[Recorded data]
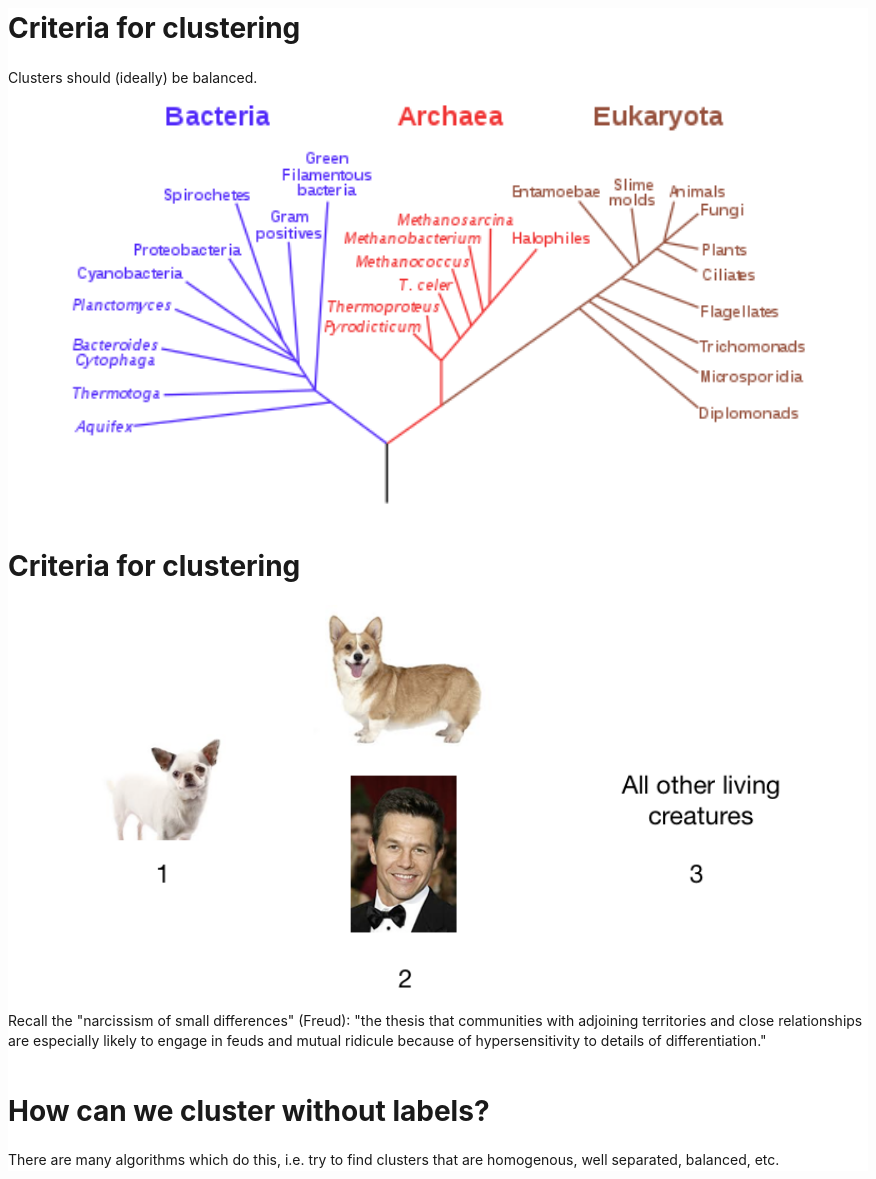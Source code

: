 
Criteria for clustering
=====

Clusters should (ideally) be balanced.  

<img src="fig/450px-Phylogenetic_tree.svg.png" title="plot of chunk unnamed-chunk-4" alt="plot of chunk unnamed-chunk-4" width="750px" style="display: block; margin: auto;" />


Criteria for clustering
=====

<img src="fig/walhberg.png" title="plot of chunk unnamed-chunk-5" alt="plot of chunk unnamed-chunk-5" width="700px" style="display: block; margin: auto;" />

Recall the "narcissism of small differences" (Freud): "the thesis that communities with adjoining territories and close relationships are especially likely to engage in feuds and mutual ridicule because of hypersensitivity to details of differentiation."


How can we cluster without labels?
=====

There are many algorithms which do this, i.e. try to find clusters that are homogenous, well separated, balanced, etc.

- EXERCISE DETAILS
For the records above, state the number of lines that contain "unnamed", and provide nothing further.

- RESPONSE TO THE EXERCISE
2